[[ Supplied material open ]]

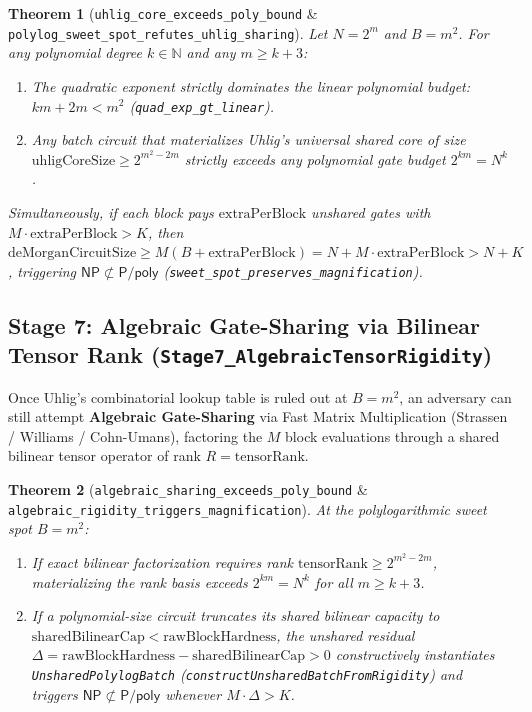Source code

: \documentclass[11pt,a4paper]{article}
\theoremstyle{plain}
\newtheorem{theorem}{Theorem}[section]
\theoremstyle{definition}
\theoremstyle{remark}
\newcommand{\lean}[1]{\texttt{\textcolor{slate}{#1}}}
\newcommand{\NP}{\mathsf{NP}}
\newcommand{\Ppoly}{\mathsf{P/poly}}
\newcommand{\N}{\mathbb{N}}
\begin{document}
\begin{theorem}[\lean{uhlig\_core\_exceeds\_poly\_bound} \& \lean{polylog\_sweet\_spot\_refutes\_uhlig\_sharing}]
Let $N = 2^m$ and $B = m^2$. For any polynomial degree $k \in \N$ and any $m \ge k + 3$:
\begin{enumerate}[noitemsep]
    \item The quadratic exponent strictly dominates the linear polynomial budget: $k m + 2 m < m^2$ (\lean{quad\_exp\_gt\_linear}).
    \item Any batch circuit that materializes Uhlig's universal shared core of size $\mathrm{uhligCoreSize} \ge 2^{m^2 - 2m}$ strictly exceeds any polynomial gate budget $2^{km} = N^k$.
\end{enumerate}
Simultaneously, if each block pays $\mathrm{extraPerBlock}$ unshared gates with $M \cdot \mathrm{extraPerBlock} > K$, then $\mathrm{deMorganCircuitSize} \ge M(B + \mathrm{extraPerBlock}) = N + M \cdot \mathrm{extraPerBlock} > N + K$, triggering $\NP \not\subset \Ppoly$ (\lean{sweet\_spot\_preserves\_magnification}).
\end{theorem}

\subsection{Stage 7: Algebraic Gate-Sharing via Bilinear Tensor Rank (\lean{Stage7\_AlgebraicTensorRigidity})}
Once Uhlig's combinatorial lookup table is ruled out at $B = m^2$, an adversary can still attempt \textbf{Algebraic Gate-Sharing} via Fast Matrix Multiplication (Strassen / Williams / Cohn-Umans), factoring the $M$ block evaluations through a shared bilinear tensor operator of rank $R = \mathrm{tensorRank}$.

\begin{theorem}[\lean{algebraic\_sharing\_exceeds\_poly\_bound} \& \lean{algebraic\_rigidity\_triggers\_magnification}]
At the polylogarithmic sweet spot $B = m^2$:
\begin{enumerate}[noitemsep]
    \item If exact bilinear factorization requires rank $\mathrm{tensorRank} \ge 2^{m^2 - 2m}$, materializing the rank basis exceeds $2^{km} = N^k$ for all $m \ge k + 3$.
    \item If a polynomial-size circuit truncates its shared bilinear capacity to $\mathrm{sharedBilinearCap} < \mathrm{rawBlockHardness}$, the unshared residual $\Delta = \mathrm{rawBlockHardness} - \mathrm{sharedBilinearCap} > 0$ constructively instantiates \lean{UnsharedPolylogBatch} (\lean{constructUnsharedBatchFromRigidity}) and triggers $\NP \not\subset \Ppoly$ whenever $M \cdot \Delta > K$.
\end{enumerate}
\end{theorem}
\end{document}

[[ Supplied material closed ]]

# [Directions for this task]
Using the listing, filter for "unshared" and return the matching lines.

# [The answer]
Simultaneously, if each block pays $\mathrm{extraPerBlock}$ unshared gates with $M \cdot \mathrm{extraPerBlock} > K$, then $\mathrm{deMorganCircuitSize} \ge M(B + \mathrm{extraPerBlock}) = N + M \cdot \mathrm{extraPerBlock} > N + K$, triggering $\NP \not\subset \Ppoly$ (\lean{sweet\_spot\_preserves\_magnification}).
    \item If a polynomial-size circuit truncates its shared bilinear capacity to $\mathrm{sharedBilinearCap} < \mathrm{rawBlockHardness}$, the unshared residual $\Delta = \mathrm{rawBlockHardness} - \mathrm{sharedBilinearCap} > 0$ constructively instantiates \lean{UnsharedPolylogBatch} (\lean{constructUnsharedBatchFromRigidity}) and triggers $\NP \not\subset \Ppoly$ whenever $M \cdot \Delta > K$.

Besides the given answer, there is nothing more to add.